Some will like to see a portfolio of your designs, photographs, recordings, etc., or at least an indication that this is available for them if they want it.

Gigs you've worked on should be listed, but not every single one (No one really cares that you swung a followspot around for a school production, or pressed play on the CD player for a dance recital). List the most important ones, dates, and I list the TD (not sure if you should or not).

Otherwise, use the search feature here (some more). You should be able to find some examples.


----------



## Brandofhawk (Apr 26, 2009)

Thanks Raktor

Most of the time I have been the board op and LD. recently its been more of a sound oriented... so should I list EVERY single time (well i will never get a FULL list of that... i've done to much.) or should i list maybe 4 times? 
I also have been for the most part under the same TD, except once or twice, so i was kind of planning to put it at the end of the list for references (maybe a mention of his/her last name at the end of the line?) 

I also am getting a certificate for being trained in various theatre stuffs (like rigging, scenery, sound, lighting... etc etc) thanks to my ROP Technical Theatre class.
So i am planning to include that! =) 

I just am unsure of how to organize this information...


----------



## derekleffew (Apr 26, 2009)

Since you seem to be stuck, Brandofhawk, here: http://www.controlbooth.com/forums/...214530650-resume-help-theatre-resume-2008.pdf is a fairly standard format, picked at random from this thread: http://www.controlbooth.com/forums/general-advice/8102-resume-help.html.


----------



## gafftaper (Apr 29, 2009)

I don't have the time to work on it right now but Resumes, Portfolios, and the Job Application Process seems like a great topic for a collaborative article.


----------



## zac850 (May 13, 2009)

There is no real right or wrong way to make your resume, as long as it is easy for your potential employer to understand.
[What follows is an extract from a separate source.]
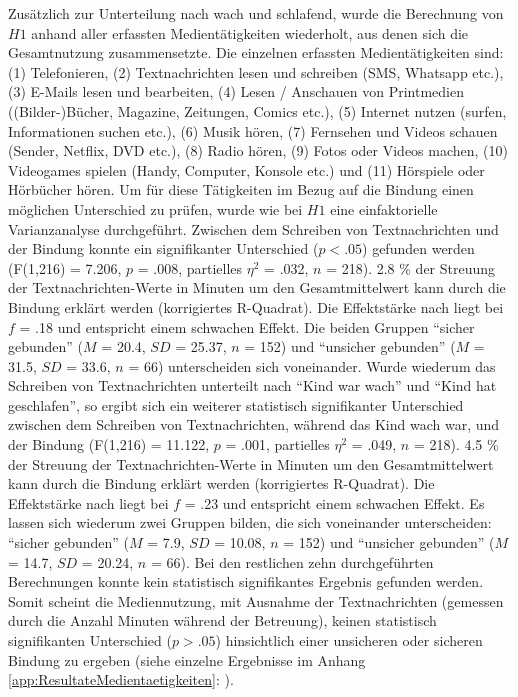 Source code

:Zusätzlich zur Unterteilung nach wach und schlafend, wurde die Berechnung von $H1$  anhand aller erfassten Medientätigkeiten wiederholt, aus denen sich die Gesamtnutzung zusammensetzte. Die einzelnen erfassten Medientätigkeiten sind: (1) Telefonieren,  (2) Textnachrichten lesen und schreiben (SMS, Whatsapp etc.), (3) E-Mails lesen und bearbeiten, (4) Lesen / Anschauen von Printmedien ((Bilder-)Bücher, Magazine, Zeitungen, Comics etc.), (5) Internet nutzen (surfen, Informationen suchen etc.), (6) Musik hören, (7) Fernsehen und Videos schauen (Sender, Netflix, DVD etc.), (8) Radio hören, (9) Fotos oder Videos machen, (10) Videogames spielen (Handy, Computer, Konsole etc.) und (11) Hörspiele oder Hörbücher hören. Um für diese Tätigkeiten im Bezug auf die Bindung einen möglichen Unterschied zu prüfen, wurde wie bei $H1$ eine einfaktorielle Varianzanalyse durchgeführt. Zwischen dem Schreiben von Textnachrichten und der Bindung konnte ein signifikanter Unterschied ($p<.05$) gefunden werden (F(1,216) = 7.206, $p$ = .008, partielles $\eta^2$ = .032, $n$ = 218). 2.8 \% der Streuung der Textnachrichten-Werte in Minuten um den Gesamtmittelwert kann durch die Bindung erklärt werden (korrigiertes R-Quadrat). Die Effektstärke nach  liegt bei $f$ = .18 und entspricht einem schwachen Effekt. Die beiden Gruppen \enquote{sicher gebunden} ($M$ = 20.4, $SD$ = 25.37, $n$ = 152) und \enquote{unsicher gebunden} ($M$ = 31.5, $SD$ = 33.6, $n$ = 66) unterscheiden sich voneinander. Wurde wiederum das Schreiben von Textnachrichten unterteilt nach \enquote{Kind war wach} und \enquote{Kind hat geschlafen}, so ergibt sich ein weiterer statistisch signifikanter Unterschied zwischen dem Schreiben von Textnachrichten, während das Kind wach war, und der Bindung (F(1,216) = 11.122, $p$ = .001, partielles $\eta^2$ = .049, $n$ = 218). 4.5 \% der Streuung der Textnachrichten-Werte in Minuten um den Gesamtmittelwert kann durch die Bindung erklärt werden (korrigiertes R-Quadrat). Die Effektstärke nach  liegt bei $f$ = .23 und entspricht einem schwachen Effekt. Es lassen sich wiederum zwei Gruppen bilden, die sich voneinander unterscheiden: \enquote{sicher gebunden} ($M$ = 7.9, $SD$ = 10.08, $n$ = 152) und \enquote{unsicher gebunden} ($M$ = 14.7, $SD$ = 20.24, $n$ = 66). Bei den restlichen zehn durchgeführten Berechnungen konnte kein statistisch signifikantes Ergebnis gefunden werden. Somit scheint die Mediennutzung, mit Ausnahme der Textnachrichten (gemessen durch die Anzahl Minuten während der Betreuung), keinen statistisch signifikanten Unterschied ($p > .05$) hinsichtlich einer unsicheren oder sicheren Bindung zu ergeben (siehe einzelne Ergebnisse im Anhang \ref{app:ResultateMedientaetigkeiten}: \textit{}).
Here is a link to my pdf resume. I've been updating the format for a few years now; it's a process but I'm slowing finding a format that works for me.
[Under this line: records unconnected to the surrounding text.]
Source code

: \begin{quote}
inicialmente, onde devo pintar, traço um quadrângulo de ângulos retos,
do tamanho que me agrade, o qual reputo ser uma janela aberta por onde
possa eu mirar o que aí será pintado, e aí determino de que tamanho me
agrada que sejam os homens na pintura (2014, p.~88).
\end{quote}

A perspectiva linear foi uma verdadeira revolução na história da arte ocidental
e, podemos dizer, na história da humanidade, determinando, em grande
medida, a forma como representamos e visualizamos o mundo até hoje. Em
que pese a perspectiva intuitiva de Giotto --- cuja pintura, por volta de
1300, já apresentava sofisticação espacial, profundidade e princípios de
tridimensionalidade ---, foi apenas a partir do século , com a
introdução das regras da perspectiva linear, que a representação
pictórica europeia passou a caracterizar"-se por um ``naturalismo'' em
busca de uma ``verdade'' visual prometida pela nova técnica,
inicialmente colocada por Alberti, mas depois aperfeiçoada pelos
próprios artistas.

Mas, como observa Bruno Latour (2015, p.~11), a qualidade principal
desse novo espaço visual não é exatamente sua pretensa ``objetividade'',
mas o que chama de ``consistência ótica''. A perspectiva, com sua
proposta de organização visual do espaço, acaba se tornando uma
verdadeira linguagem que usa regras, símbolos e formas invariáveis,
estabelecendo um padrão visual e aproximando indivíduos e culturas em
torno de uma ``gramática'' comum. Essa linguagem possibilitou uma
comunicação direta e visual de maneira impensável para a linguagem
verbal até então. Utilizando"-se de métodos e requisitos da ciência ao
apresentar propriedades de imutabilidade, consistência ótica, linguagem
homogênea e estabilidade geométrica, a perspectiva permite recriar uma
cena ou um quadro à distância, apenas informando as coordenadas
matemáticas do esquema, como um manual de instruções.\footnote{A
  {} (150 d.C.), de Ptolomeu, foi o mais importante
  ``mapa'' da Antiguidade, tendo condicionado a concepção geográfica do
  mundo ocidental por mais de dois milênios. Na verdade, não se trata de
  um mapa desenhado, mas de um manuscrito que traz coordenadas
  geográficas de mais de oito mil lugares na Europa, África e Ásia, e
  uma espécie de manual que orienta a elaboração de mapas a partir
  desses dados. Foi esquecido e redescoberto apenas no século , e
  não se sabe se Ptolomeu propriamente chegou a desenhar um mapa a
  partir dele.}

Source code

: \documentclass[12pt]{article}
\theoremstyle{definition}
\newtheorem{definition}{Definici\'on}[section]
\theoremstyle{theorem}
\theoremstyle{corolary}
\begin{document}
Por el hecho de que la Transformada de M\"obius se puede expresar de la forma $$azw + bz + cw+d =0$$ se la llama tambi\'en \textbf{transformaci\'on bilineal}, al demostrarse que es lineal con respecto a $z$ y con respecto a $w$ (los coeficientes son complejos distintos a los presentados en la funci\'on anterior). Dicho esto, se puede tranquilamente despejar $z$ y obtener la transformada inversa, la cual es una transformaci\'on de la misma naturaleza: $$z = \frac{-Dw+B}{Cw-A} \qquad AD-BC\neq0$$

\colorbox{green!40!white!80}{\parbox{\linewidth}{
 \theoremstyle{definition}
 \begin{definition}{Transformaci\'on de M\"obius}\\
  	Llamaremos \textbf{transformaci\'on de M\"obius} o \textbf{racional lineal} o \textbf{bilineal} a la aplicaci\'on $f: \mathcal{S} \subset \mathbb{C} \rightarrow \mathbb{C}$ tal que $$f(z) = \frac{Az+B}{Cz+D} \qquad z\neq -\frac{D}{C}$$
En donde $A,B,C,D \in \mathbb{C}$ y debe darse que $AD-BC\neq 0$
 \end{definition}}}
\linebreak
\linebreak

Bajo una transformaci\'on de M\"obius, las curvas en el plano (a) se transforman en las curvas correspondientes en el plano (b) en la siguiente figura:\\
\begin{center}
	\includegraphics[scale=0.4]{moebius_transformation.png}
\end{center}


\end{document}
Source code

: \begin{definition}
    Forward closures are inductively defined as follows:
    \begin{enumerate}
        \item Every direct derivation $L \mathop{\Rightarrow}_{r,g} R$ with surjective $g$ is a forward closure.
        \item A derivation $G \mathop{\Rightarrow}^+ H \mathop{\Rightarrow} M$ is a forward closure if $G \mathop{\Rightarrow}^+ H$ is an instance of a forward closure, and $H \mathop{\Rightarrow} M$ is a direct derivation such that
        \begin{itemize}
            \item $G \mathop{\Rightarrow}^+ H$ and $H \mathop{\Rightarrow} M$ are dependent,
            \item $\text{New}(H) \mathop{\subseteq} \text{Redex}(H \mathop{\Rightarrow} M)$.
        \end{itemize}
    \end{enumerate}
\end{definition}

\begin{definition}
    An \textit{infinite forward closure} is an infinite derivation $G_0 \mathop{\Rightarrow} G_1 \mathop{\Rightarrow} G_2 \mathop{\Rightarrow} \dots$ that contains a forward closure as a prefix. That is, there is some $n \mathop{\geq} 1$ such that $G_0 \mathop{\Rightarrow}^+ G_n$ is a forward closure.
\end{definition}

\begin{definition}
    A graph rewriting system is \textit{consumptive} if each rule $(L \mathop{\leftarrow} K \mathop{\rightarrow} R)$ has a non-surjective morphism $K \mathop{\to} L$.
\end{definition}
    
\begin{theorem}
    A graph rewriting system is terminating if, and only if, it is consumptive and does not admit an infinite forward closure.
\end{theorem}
http://zacharyspitzer.com/resume.pdf


----------



## photoatdv (May 13, 2009)

You do scuba AND are a pilot, cool!!!


----------



## Thefoxygranpa (May 14, 2009)

A portfolio does go a long way. Showing a prospective your actual work you LD in highschool will give them an idea of what level you are at. Listing all the shows you've designed is one thing...but for them to see it sometimes makes all the difference


----------